Titanic to appoint new Captain

The list of candidates keen to captain the RMS Titanic is growing. Such is the struggle for the wheel of this famous empty vessel that observers are concerned there may be no one in place in time to take the blame. In the meantime, the ship is swinging wildly, always to port.

Candidates for the peaked cap include:

  • Rebecca Long-Bailey: not afraid to confront icebergs head-on, insiders hail her as Corbyn without the personal charm. Unlike Captain Corbyn though, she has had a proper job. Of the double-barrelled Labour aristocracy, Long-Bailey brings a whole new take on the workers’ movement. She is ready to take command of the Titanic and will ensure she takes the economy to the bottom with the many, not the few.
  • Keir Starmer: escaped charges in Operation Casement, a former Director Public Prosecutions appointed by Teflon Tony as his clone. Looking over his shoulder for that file of dodgy decisions waiting to emerge. Named after the Labour hero Keir Hardie, he has surpassed his namesake as even Hardie never sailed to Germany to sell British interests to the Kaiser. Starmer is a man who has brought unity, because as a Blairite Euro-fanatic he is hated equally by Momentum, the moderates and the working man.  The front-runner, naturally.
  • That other one, who told Corbyn she’d “stab him in the front”: the Nice One we all suspect is a shy Tory. Doesn’t hate enough to sustain Momentum.
  • Lisa Nandy.  No, no idea either.
  • Clive Lewis. Nor him.
  • Lady Nugee: serves below decks under the pseudonym ‘Emily Thornberry’. Jeremy Corbyn’s neighbour. Lady Nugee is familiar as the bossy headmistress. Her achievements are legendary: she has championed every policy which made Captain Corbyn loathed, but is still despised by Momentum as right-wing. Will be sure to embrace the iceberg’s offer to join it.
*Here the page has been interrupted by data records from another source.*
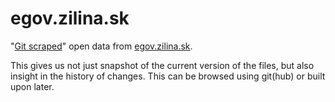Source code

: # egov.zilina.sk
"[Git scraped](https://simonwillison.net/2020/Oct/9/git-scraping/)" open data from [egov.zilina.sk](https://egov.zilina.sk/Default.aspx?NavigationState=1100:0:).

This gives us not just snapshot of the current version of the files, but also insight in the history of changes. This can be browsed using git(hub) or built upon later.
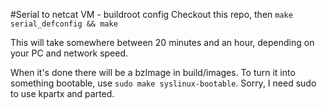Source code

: #Serial to netcat VM - buildroot config
Checkout this repo, then `make serial_defconfig && make`

This will take somewhere between 20 minutes and an hour, depending on your PC and network speed.

When it's done there will be a bzImage in build/images. To turn it into something bootable, use `sudo make syslinux-bootable`. Sorry, I need sudo to use kpartx and parted.

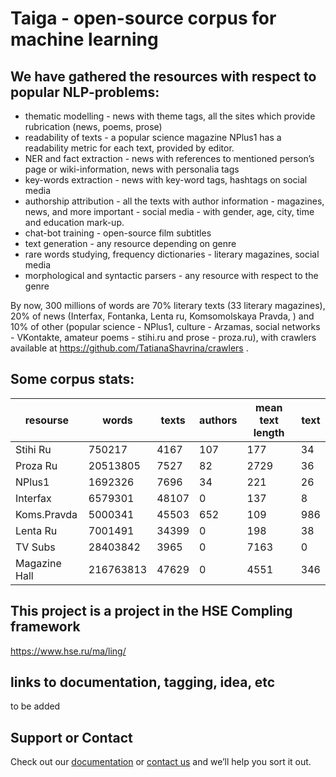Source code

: # Taiga - open-source corpus for machine learning



## We have gathered the resources with respect to popular NLP-problems:

- thematic modelling - news with theme tags, all the sites which provide rubrication (news, poems, prose)
- readability of texts - a popular science magazine NPlus1 has a readability metric for each text, provided by editor.
- NER and fact extraction - news with references to mentioned person’s page or wiki-information, news with personalia tags
- key-words extraction - news with key-word tags, hashtags on social media
- authorship attribution - all the texts with author information - magazines, news, and more important - social media - with gender, age, city, time and education mark-up.
- chat-bot training - open-source film subtitles 
- text generation - any resource depending on genre
- rare words studying, frequency dictionaries - literary magazines, social media
- morphological and syntactic parsers - any resource with respect to the genre

By now, 300 millions of words are 70% literary texts (33 literary magazines), 20% of news (Interfax, Fontanka, Lenta ru, Komsomolskaya Pravda, ) and 10% of other (popular science - NPlus1, culture - Arzamas, social networks - VKontakte, amateur poems - stihi.ru and prose - proza.ru), with crawlers available at https://github.com/TatianaShavrina/crawlers .

## Some corpus stats:
| resourse | words | texts | authors | mean text length | text |
|---------------|-----------|-------|---------|------------------|------|
| Stihi Ru | 750217 | 4167 | 107 | 177 | 34 |
| Proza Ru | 20513805 | 7527 | 82 | 2729 | 36 |
| NPlus1 | 1692326 | 7696 | 34 | 221 | 26 |
| Interfax | 6579301 | 48107 | 0 | 137 | 8 |
| Koms.Pravda | 5000341 | 45503 | 652 | 109 | 986 |
| Lenta Ru | 7001491 | 34399 | 0 | 198 | 38 |
| TV Subs | 28403842 | 3965 | 0 | 7163 | 0 |
| Magazine Hall | 216763813 | 47629 | 0 | 4551 | 346 |

## This project is a project in the HSE Compling framework
https://www.hse.ru/ma/ling/

## links to documentation, tagging, idea, etc
to be added

## Support or Contact

Check out our [documentation](https://github.com/TatianaShavrina/crawlers/) or [contact us](mailto:rybolos@gmail.com) and we’ll help you sort it out.
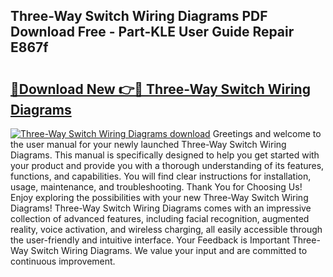 ## Three-Way Switch Wiring Diagrams PDF Download Free - Part-KLE User Guide Repair E867f

# <h2><a href="http://dfqd0y.blite.top/?on=Three-Way+Switch+Wiring+Diagrams">🔗Download New 👉🔴 Three-Way Switch Wiring Diagrams</a></h2>

[![Three-Way Switch Wiring Diagrams download](https://i.imgur.com/lujVjoI.png)](http://dfqd0y.blite.top/?on=Three-Way+Switch+Wiring+Diagrams)
Greetings and welcome to the user manual for your newly launched Three-Way Switch Wiring Diagrams. This manual is specifically designed to help you get started with your product and provide you with a thorough understanding of its features, functions, and capabilities. You will find clear instructions for installation, usage, maintenance, and troubleshooting. Thank You for Choosing Us! Enjoy exploring the possibilities with your new Three-Way Switch Wiring Diagrams! Three-Way Switch Wiring Diagrams comes with an impressive collection of advanced features, including facial recognition, augmented reality, voice activation, and wireless charging, all easily accessible through the user-friendly and intuitive interface. Your Feedback is Important Three-Way Switch Wiring Diagrams. We value your input and are committed to continuous improvement.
The next steps take place in the spring. The voting follows a complex procedure, which concludes with where Momentum adding up the number of people, classes, cultures and races each candidate hates, and the top score wins.

The year begins – 2020

There is no time for our politicians, in any party, to sit back and enjoy the ride. The work began the moment they set foot in Westminster, and the time to the next General Election is ticking away; presumably 1 May 2024.

There are few unavoidable fixtures before the election.

It starts with Brexit Day, finally, on 31 January 2020.  This is then followed by negotiations to reach a free trade agreement, or the essential parts of one, based on the Political Declaration, before 31 December 2020.

The next is the Budget each year;

The local elections, and in particular the London mayoral election on 7 May 2020 (in which the egregious Sadiq Khan is expected to walk home in spite of his having been worse that useless in office).

The Olympic games in Tokyo in 2020: not political, but a national morale-boost, usually.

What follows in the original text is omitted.